Krzysztof Lipka-Chudzik jest dziennikarzem, autorem opublikowanej w 2009 roku książki "Bollywood dla początkujących" przybliżającej zarówno teorię, jak i historię kinematografii z Bombaju. Prywatnie także bywalcem bolly-potańcówek. Jak wyjaśnia tę popularność? "Bollywood to po prostu niesamowicie atrakcyjne kino, które sprawnie łączy egzotykę z nowoczesnością, a dzięki różnorodności stylistycznej i gatunkowej bombajskich filmów, każdy znajdzie dla siebie coś interesującego" - mówi Lipka-Chudzik. Jego zdaniem popularność kina indyjskiego w Polsce nie jest zresztą żadną nowością, bo filmy rodem z Bombaju cieszyły się u nas sporym wzięciem już w latach 50. Ostatnia dekada to już jednak istna moda na Bollywood. Lipka-Chudzik uważa, że utrzyma się ona jeszcze przez długie lata.

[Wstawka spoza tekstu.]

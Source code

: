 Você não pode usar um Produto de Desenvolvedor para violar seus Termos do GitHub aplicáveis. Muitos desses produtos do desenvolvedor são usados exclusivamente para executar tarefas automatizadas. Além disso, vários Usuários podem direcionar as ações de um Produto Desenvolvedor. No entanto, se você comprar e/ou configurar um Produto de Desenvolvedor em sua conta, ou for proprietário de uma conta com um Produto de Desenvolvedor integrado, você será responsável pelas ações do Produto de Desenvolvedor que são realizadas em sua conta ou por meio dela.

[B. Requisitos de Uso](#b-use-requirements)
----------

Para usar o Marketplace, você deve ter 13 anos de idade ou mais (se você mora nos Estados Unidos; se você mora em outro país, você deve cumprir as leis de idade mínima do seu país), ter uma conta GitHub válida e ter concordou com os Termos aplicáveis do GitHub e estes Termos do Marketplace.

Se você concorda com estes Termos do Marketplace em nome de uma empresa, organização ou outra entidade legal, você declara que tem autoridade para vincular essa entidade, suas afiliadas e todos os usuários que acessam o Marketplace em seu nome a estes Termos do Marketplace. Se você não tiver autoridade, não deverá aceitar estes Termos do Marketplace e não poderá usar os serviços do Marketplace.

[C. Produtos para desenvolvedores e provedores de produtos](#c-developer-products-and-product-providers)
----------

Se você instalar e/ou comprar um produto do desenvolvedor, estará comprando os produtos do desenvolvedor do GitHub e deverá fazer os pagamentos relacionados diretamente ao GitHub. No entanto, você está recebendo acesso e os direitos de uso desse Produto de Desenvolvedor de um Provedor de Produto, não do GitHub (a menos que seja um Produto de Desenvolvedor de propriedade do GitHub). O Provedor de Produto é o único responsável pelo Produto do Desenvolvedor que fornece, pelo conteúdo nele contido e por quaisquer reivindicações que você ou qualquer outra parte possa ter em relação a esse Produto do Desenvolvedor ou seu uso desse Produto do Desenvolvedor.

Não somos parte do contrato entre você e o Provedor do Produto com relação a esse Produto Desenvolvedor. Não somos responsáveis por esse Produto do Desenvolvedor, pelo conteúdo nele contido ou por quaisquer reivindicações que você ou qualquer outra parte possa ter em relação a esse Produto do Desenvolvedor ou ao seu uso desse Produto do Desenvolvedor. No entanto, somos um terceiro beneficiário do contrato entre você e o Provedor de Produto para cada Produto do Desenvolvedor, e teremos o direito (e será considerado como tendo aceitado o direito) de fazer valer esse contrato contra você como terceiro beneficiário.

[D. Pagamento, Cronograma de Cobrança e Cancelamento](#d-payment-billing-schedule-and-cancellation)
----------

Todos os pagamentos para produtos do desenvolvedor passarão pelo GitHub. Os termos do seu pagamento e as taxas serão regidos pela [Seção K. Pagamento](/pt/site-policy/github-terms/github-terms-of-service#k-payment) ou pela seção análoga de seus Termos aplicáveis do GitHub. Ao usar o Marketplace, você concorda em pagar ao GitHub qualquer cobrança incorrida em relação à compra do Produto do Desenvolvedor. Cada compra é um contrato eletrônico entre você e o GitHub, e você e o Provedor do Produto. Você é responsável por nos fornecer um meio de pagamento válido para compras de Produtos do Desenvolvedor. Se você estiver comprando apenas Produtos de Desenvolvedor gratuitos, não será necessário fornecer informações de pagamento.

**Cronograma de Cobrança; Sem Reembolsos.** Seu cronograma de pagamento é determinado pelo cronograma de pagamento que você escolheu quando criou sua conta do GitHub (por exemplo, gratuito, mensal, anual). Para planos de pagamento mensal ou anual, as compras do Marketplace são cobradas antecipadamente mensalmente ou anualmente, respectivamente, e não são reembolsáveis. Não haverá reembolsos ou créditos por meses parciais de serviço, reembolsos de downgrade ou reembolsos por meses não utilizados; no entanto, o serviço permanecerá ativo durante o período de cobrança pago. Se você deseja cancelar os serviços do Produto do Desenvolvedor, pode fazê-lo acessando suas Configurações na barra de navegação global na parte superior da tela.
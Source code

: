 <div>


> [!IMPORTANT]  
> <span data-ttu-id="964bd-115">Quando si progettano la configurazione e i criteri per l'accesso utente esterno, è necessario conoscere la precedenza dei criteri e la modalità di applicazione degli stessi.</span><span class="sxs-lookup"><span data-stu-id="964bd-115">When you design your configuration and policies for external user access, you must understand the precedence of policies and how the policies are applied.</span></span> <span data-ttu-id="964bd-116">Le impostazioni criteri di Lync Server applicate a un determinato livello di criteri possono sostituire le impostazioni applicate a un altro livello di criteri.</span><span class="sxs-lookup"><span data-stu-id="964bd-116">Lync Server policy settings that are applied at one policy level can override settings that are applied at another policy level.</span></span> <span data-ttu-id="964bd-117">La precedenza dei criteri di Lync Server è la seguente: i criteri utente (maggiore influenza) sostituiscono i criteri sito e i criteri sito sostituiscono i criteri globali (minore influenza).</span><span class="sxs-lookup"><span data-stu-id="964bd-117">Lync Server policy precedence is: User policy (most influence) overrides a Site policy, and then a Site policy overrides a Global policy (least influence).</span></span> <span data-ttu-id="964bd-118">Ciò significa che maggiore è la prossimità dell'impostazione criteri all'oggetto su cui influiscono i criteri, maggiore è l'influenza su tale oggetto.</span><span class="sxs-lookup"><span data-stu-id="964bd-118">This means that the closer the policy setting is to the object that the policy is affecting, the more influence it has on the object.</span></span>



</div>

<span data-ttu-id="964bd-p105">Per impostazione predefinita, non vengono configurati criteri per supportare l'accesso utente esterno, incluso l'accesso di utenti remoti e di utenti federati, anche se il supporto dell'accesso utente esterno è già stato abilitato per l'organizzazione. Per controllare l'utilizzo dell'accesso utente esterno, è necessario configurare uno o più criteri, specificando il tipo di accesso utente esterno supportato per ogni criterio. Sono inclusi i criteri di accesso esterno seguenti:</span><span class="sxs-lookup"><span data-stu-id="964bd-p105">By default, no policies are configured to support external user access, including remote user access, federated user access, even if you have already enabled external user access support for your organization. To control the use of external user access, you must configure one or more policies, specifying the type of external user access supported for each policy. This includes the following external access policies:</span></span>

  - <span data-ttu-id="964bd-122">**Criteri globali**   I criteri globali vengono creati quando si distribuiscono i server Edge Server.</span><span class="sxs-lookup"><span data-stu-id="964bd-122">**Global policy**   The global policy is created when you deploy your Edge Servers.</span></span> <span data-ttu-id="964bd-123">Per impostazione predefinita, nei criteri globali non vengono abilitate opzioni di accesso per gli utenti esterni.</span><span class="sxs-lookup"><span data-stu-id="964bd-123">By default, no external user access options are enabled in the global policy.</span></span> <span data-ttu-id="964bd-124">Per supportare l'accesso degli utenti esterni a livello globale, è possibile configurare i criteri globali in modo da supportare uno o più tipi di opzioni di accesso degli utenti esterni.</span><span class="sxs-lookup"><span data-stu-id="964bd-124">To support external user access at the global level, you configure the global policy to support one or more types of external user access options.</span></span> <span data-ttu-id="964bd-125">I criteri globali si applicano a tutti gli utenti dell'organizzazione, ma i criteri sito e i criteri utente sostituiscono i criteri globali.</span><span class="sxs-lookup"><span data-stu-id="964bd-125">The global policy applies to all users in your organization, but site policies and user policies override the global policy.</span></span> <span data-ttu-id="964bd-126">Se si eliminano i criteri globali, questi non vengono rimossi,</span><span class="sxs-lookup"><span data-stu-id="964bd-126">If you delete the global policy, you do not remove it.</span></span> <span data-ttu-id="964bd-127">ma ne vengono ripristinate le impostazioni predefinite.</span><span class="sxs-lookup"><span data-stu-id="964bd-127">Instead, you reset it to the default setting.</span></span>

Przeciwnego zdania jest Jakub Duszyński z firmy Gutek Film. To on wylansował modę na filmy z Bollywood, gdy przed paru laty wprowadził na ekrany naszych kin obraz "Czasem słońce, czasem deszcz". Film, także w reżyserii Karana Johara z Shahrukh Khanem i Kajol w rolach głównych, okazał się wielkim filmowym odkryciem dla rodzimej publiczności. To Duszyński organizował wówczas środowisko wielbicieli hinduskiej kinematografii, zakładał portal Bollywood.pl i wydawał pod szyldem firmy Blink kolejne hity rodem z Bombaju na płytach DVD. Według niego apogeum tej mody miało miejsce w latach 2005-2006. "Wcześniej nie znaliśmy zbyt dobrze tej kinematografii i kiedy uwiodła nas swoją energią, przeszliśmy jako widzowie taką przyspieszoną edukację, nadrabialiśmy braki, oglądając - czy to na festiwalach czy na DVD - najciekawsze filmy z ostatnich lat" - opowiada Jakub Duszyński. Dodaje, że kiedy Polacy je już obejrzeli, okazało się, że wśród współczesnych bollywoodzkich produkcji wcale nie ma tak wielu dobrych filmów. "Zabrakło pozycji, które mogłyby te modę podtrzymać i obecnie obserwujemy raczej spadek popularności. Doszło chyba do przesytu" - stwierdza Duszyński. To czy moda przetrwa może zależeć od wyników finansowych filmu "Nazywam się Khan". Tę produkcję wprowadza na nasze ekrany duży dystrybutor Cinepix Imperial w imponującej liczbie 50 kopii. Jeszcze nigdy nie dystrybuowano na taką skale kina bollywoodzkiego w Polsce. Nie wiadomo, czy kinematografia indyjska jest gotowa do takiej ekspansji.